Set every entry down again exactly, omitting none.

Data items
========================================================================

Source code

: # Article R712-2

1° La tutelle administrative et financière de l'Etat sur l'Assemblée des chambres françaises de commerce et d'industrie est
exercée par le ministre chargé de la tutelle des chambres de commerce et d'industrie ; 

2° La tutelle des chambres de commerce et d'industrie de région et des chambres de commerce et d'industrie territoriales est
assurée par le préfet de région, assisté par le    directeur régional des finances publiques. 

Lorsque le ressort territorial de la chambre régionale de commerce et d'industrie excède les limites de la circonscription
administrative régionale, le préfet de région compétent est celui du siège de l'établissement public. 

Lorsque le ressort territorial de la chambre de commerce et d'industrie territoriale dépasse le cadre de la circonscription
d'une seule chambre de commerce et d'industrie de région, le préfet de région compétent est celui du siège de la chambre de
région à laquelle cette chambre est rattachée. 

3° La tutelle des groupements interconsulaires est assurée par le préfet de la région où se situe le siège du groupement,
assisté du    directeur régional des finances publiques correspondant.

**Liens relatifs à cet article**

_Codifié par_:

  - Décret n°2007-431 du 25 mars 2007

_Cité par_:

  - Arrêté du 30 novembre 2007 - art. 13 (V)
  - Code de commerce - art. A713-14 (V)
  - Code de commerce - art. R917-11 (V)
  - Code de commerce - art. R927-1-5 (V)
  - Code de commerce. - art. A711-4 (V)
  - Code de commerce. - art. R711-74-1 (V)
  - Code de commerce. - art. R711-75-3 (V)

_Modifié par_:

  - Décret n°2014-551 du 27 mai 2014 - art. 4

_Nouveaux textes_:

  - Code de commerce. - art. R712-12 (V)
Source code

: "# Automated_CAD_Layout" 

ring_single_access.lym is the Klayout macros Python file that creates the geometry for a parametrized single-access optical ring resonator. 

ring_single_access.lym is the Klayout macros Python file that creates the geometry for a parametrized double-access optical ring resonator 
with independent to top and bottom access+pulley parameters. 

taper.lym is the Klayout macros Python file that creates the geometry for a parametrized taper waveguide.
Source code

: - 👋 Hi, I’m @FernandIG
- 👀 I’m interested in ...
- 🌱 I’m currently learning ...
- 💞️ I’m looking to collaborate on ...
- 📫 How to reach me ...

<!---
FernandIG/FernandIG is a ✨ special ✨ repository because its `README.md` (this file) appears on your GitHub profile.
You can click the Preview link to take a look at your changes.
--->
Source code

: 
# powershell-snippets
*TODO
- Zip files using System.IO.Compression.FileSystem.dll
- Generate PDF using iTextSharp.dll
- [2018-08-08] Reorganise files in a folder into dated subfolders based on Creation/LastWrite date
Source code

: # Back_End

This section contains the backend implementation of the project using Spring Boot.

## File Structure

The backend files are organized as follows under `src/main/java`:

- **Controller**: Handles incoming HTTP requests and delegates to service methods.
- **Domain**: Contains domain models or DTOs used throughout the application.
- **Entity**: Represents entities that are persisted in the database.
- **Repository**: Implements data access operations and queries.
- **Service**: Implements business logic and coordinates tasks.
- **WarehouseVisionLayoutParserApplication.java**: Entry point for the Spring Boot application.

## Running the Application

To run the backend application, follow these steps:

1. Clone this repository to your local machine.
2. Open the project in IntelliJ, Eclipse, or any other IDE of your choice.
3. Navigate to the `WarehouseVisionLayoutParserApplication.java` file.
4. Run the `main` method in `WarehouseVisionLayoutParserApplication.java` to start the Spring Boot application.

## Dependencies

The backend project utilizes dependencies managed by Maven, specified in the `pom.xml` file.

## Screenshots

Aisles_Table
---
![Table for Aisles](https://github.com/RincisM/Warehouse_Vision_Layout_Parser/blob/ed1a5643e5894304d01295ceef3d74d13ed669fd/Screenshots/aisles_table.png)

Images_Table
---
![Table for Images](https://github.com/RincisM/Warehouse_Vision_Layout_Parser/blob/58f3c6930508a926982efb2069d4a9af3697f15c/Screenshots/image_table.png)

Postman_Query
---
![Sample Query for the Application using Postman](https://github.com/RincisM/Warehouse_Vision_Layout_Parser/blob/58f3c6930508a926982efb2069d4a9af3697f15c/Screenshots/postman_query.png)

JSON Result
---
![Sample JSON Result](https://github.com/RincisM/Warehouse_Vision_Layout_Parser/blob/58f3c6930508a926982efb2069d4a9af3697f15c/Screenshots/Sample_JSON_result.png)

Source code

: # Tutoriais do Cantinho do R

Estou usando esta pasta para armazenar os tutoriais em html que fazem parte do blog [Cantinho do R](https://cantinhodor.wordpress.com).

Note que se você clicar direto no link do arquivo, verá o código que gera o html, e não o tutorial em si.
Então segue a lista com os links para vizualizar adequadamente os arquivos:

========================================================================

- ANSWER SECTION
Source code

: # Article R712-2

1° La tutelle administrative et financière de l'Etat sur l'Assemblée des chambres françaises de commerce et d'industrie est
exercée par le ministre chargé de la tutelle des chambres de commerce et d'industrie ; 

2° La tutelle des chambres de commerce et d'industrie de région et des chambres de commerce et d'industrie territoriales est
assurée par le préfet de région, assisté par le    directeur régional des finances publiques. 

Lorsque le ressort territorial de la chambre régionale de commerce et d'industrie excède les limites de la circonscription
administrative régionale, le préfet de région compétent est celui du siège de l'établissement public. 

Lorsque le ressort territorial de la chambre de commerce et d'industrie territoriale dépasse le cadre de la circonscription
d'une seule chambre de commerce et d'industrie de région, le préfet de région compétent est celui du siège de la chambre de
région à laquelle cette chambre est rattachée. 

3° La tutelle des groupements interconsulaires est assurée par le préfet de la région où se situe le siège du groupement,
assisté du    directeur régional des finances publiques correspondant.

**Liens relatifs à cet article**

_Codifié par_:

  - Décret n°2007-431 du 25 mars 2007

_Cité par_:

  - Arrêté du 30 novembre 2007 - art. 13 (V)
  - Code de commerce - art. A713-14 (V)
  - Code de commerce - art. R917-11 (V)
  - Code de commerce - art. R927-1-5 (V)
  - Code de commerce. - art. A711-4 (V)
  - Code de commerce. - art. R711-74-1 (V)
  - Code de commerce. - art. R711-75-3 (V)

_Modifié par_:

  - Décret n°2014-551 du 27 mai 2014 - art. 4

_Nouveaux textes_:

  - Code de commerce. - art. R712-12 (V)
Source code

: "# Automated_CAD_Layout" 

ring_single_access.lym is the Klayout macros Python file that creates the geometry for a parametrized single-access optical ring resonator. 

ring_single_access.lym is the Klayout macros Python file that creates the geometry for a parametrized double-access optical ring resonator 
with independent to top and bottom access+pulley parameters. 

taper.lym is the Klayout macros Python file that creates the geometry for a parametrized taper waveguide.
Source code

: - 👋 Hi, I’m @FernandIG
- 👀 I’m interested in ...
- 🌱 I’m currently learning ...
- 💞️ I’m looking to collaborate on ...
- 📫 How to reach me ...

<!---
FernandIG/FernandIG is a ✨ special ✨ repository because its `README.md` (this file) appears on your GitHub profile.
You can click the Preview link to take a look at your changes.
--->
Source code

: 
# powershell-snippets
*TODO
- Zip files using System.IO.Compression.FileSystem.dll
- Generate PDF using iTextSharp.dll
- [2018-08-08] Reorganise files in a folder into dated subfolders based on Creation/LastWrite date
Source code

: # Back_End

This section contains the backend implementation of the project using Spring Boot.

## File Structure

The backend files are organized as follows under `src/main/java`:

- **Controller**: Handles incoming HTTP requests and delegates to service methods.
- **Domain**: Contains domain models or DTOs used throughout the application.
- **Entity**: Represents entities that are persisted in the database.
- **Repository**: Implements data access operations and queries.
- **Service**: Implements business logic and coordinates tasks.
- **WarehouseVisionLayoutParserApplication.java**: Entry point for the Spring Boot application.

## Running the Application

To run the backend application, follow these steps:

1. Clone this repository to your local machine.
2. Open the project in IntelliJ, Eclipse, or any other IDE of your choice.
3. Navigate to the `WarehouseVisionLayoutParserApplication.java` file.
4. Run the `main` method in `WarehouseVisionLayoutParserApplication.java` to start the Spring Boot application.

## Dependencies

The backend project utilizes dependencies managed by Maven, specified in the `pom.xml` file.

## Screenshots

Aisles_Table
---
![Table for Aisles](https://github.com/RincisM/Warehouse_Vision_Layout_Parser/blob/ed1a5643e5894304d01295ceef3d74d13ed669fd/Screenshots/aisles_table.png)

Images_Table
---
![Table for Images](https://github.com/RincisM/Warehouse_Vision_Layout_Parser/blob/58f3c6930508a926982efb2069d4a9af3697f15c/Screenshots/image_table.png)

Postman_Query
---
![Sample Query for the Application using Postman](https://github.com/RincisM/Warehouse_Vision_Layout_Parser/blob/58f3c6930508a926982efb2069d4a9af3697f15c/Screenshots/postman_query.png)

JSON Result
---
![Sample JSON Result](https://github.com/RincisM/Warehouse_Vision_Layout_Parser/blob/58f3c6930508a926982efb2069d4a9af3697f15c/Screenshots/Sample_JSON_result.png)

Source code

: # Tutoriais do Cantinho do R

Estou usando esta pasta para armazenar os tutoriais em html que fazem parte do blog [Cantinho do R](https://cantinhodor.wordpress.com).

Note que se você clicar direto no link do arquivo, verá o código que gera o html, e não o tutorial em si.
Então segue a lista com os links para vizualizar adequadamente os arquivos:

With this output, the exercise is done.